Abstract
Rhombencephalosynapsis is an uncommon, but increasingly recognized, cerebellar malformation defined as vermian agenesis with fusion of the hemispheres. The embryologic and genetic mechanisms involved are still unknown, and to date, no animal models are available. In the present study, we used Agilent oligonucleotide arrays in a large series of 57 affected patients to detect candidate genes. Four different unbalanced rearrangements were detected: a 16p11.2 deletion, a 14q12q21.2 deletion, an unbalanced translocation t(2p;10q), and a 16p13.11 microdeletion containing 2 candidate genes. These genes were further investigated by sequencing and in situ hybridization. This first microarray screening of a rhombencephalosynapsis series suggests that there may be heterogeneous genetic causes.
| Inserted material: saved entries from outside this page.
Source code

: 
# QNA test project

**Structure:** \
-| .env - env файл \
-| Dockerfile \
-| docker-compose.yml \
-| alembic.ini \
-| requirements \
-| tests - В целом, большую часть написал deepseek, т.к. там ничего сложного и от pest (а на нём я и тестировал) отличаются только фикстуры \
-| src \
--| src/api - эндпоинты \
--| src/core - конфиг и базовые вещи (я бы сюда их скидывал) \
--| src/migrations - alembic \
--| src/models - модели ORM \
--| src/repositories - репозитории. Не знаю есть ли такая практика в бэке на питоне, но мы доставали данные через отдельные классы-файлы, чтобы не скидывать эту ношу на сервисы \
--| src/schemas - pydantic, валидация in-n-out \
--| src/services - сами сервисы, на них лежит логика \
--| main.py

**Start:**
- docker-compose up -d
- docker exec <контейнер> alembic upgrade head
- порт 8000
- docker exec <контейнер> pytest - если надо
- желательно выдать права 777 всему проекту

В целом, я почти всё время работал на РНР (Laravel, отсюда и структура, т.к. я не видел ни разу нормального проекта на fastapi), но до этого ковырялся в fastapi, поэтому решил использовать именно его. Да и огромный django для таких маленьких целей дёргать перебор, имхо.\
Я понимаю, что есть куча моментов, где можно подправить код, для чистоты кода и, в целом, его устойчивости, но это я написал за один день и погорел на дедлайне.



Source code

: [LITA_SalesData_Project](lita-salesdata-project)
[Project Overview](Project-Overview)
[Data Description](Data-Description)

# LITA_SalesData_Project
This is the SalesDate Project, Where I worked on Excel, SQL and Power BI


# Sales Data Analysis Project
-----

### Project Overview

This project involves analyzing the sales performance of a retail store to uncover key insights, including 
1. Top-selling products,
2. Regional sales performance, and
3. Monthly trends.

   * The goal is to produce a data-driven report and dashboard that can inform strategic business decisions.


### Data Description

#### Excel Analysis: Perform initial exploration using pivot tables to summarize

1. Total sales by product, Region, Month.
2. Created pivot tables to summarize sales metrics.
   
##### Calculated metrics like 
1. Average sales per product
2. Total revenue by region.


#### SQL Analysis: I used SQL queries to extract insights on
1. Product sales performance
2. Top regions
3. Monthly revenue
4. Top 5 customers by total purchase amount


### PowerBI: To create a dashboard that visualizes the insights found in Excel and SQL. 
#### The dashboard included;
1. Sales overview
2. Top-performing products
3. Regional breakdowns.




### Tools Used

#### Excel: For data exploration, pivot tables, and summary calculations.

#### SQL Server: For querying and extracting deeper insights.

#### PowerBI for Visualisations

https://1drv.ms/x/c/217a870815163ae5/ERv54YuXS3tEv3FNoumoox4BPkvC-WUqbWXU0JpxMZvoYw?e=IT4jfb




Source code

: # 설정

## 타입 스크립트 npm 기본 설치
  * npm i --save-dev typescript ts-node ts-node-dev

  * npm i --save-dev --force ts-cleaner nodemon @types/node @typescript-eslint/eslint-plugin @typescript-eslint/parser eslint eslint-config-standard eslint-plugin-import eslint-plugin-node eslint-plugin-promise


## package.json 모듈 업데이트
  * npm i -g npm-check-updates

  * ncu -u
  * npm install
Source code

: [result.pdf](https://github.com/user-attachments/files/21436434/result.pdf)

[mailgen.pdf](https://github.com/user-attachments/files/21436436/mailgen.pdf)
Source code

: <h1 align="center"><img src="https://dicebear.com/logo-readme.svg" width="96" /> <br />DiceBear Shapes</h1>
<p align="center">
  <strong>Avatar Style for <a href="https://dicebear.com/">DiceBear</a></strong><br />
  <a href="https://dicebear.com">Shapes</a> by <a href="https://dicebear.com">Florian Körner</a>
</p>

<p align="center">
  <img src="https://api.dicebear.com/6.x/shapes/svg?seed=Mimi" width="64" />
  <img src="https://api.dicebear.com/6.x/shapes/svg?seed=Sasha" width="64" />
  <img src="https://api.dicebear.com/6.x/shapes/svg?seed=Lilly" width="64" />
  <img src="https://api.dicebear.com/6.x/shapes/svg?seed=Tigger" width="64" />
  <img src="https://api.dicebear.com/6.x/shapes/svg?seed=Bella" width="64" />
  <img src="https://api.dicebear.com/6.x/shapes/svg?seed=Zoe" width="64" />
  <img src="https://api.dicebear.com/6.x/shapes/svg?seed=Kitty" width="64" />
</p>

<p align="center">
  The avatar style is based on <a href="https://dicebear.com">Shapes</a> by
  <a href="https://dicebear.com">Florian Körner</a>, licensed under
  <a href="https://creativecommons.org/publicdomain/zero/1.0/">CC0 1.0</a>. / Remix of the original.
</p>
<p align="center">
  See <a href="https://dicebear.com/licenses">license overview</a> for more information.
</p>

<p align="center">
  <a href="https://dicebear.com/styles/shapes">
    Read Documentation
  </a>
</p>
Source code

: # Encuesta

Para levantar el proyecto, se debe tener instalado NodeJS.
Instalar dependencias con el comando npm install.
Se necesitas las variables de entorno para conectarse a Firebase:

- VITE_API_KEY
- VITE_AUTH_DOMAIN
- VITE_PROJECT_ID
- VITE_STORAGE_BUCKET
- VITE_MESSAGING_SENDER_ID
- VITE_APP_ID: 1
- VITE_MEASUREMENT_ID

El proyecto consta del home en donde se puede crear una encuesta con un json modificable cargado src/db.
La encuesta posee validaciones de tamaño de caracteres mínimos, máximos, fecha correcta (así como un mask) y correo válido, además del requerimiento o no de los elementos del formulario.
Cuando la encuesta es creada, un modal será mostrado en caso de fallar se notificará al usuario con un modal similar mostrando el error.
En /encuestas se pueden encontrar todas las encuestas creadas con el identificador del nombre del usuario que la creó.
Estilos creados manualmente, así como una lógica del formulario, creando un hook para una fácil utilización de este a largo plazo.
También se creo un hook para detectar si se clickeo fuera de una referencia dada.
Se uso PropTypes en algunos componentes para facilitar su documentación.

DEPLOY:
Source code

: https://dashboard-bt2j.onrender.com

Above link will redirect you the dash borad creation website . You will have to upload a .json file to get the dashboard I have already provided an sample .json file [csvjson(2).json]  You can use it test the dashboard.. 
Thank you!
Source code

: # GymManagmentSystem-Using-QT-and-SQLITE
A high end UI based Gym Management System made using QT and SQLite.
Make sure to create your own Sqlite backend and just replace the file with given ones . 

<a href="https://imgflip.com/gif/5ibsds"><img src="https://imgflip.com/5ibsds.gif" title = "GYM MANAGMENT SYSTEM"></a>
Key Words: Array-CGH, Copy Number Variation, NDE1, Rhombencephalosynapsis
Rhombencephalosynapsis (RS) is a rare congenital defect of the cerebellum. It is classically defined as vermian agenesis or hypogenesis with fusion of the cerebellar hemispheres. Since the first description by Obersteiner [1914], less than 200 cases have been reported. Magnetic resonance imaging (MRI) of a series of 3,000 consecutive paediatric brains led to its frequency being estimated at 0.13% [Sener, 2000]. However, the systematic use of MRI in the prenatal period suggests that the frequency of RS may be much higher: we have observed 40 foetal cases over 15 years [Pasquier et al., 2009]. Ishak et al. [2012] identified RS in almost 10% of patients with aqueductal stenosis, indicating that RS is more common than previously thought.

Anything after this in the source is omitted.